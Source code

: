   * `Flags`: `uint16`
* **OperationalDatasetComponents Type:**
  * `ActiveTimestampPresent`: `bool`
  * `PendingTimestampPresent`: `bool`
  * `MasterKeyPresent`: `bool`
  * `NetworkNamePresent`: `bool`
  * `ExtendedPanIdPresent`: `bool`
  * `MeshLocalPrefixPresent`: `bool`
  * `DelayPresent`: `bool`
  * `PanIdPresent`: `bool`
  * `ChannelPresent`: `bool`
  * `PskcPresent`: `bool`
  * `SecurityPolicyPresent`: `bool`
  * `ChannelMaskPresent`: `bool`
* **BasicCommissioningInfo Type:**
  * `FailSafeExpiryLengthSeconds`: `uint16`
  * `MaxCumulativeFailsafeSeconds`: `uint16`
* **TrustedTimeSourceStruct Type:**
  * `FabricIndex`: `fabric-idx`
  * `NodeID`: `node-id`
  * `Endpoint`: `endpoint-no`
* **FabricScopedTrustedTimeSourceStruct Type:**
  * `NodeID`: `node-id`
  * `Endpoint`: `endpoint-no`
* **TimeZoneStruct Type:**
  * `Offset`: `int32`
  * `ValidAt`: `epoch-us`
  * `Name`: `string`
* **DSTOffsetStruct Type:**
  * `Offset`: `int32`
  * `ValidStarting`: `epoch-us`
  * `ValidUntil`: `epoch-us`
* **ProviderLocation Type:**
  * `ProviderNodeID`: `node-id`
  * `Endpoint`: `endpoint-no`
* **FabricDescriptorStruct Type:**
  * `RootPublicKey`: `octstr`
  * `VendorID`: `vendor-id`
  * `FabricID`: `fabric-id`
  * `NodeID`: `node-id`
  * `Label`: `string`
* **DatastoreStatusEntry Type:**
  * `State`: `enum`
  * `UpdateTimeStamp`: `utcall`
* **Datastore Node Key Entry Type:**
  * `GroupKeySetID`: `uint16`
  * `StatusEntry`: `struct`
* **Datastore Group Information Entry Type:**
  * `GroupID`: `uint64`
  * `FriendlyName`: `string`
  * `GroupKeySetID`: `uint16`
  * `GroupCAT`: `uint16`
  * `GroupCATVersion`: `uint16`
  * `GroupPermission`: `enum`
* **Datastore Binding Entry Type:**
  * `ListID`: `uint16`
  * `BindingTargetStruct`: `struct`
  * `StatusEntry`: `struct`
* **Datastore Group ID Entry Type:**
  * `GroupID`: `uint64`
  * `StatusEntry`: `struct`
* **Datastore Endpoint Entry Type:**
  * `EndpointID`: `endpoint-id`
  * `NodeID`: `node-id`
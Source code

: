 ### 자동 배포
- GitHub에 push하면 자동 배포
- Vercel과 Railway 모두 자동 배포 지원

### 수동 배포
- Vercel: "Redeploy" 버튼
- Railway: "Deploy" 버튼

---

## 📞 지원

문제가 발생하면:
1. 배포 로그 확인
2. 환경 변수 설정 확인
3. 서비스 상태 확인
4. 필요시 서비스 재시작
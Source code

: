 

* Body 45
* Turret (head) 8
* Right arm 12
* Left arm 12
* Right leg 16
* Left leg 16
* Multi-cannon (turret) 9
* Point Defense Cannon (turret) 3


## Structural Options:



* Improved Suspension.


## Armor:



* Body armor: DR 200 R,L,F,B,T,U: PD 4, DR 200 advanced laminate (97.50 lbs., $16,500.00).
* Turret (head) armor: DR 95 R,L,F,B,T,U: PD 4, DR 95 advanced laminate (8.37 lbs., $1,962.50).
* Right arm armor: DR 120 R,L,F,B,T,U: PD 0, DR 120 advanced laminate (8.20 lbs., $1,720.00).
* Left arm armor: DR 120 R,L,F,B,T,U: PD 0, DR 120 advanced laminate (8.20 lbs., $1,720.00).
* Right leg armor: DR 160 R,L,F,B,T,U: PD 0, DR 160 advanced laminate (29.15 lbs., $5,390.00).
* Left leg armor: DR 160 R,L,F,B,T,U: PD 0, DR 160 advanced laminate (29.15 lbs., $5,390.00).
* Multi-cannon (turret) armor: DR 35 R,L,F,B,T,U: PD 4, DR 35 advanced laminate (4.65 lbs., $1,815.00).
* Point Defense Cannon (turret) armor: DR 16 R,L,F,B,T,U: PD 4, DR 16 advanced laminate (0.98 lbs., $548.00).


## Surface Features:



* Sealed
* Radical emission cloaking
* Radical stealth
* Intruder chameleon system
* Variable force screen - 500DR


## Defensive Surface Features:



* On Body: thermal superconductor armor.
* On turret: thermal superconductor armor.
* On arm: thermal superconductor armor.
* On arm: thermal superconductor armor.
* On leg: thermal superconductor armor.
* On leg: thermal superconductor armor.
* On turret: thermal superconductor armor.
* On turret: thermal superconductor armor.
::::::::::
EXERCISE PROMPT >> Work out the number of lines in the listing above that hold the word "Body". Write that number by itself.

EXPECTED ANSWER >> 3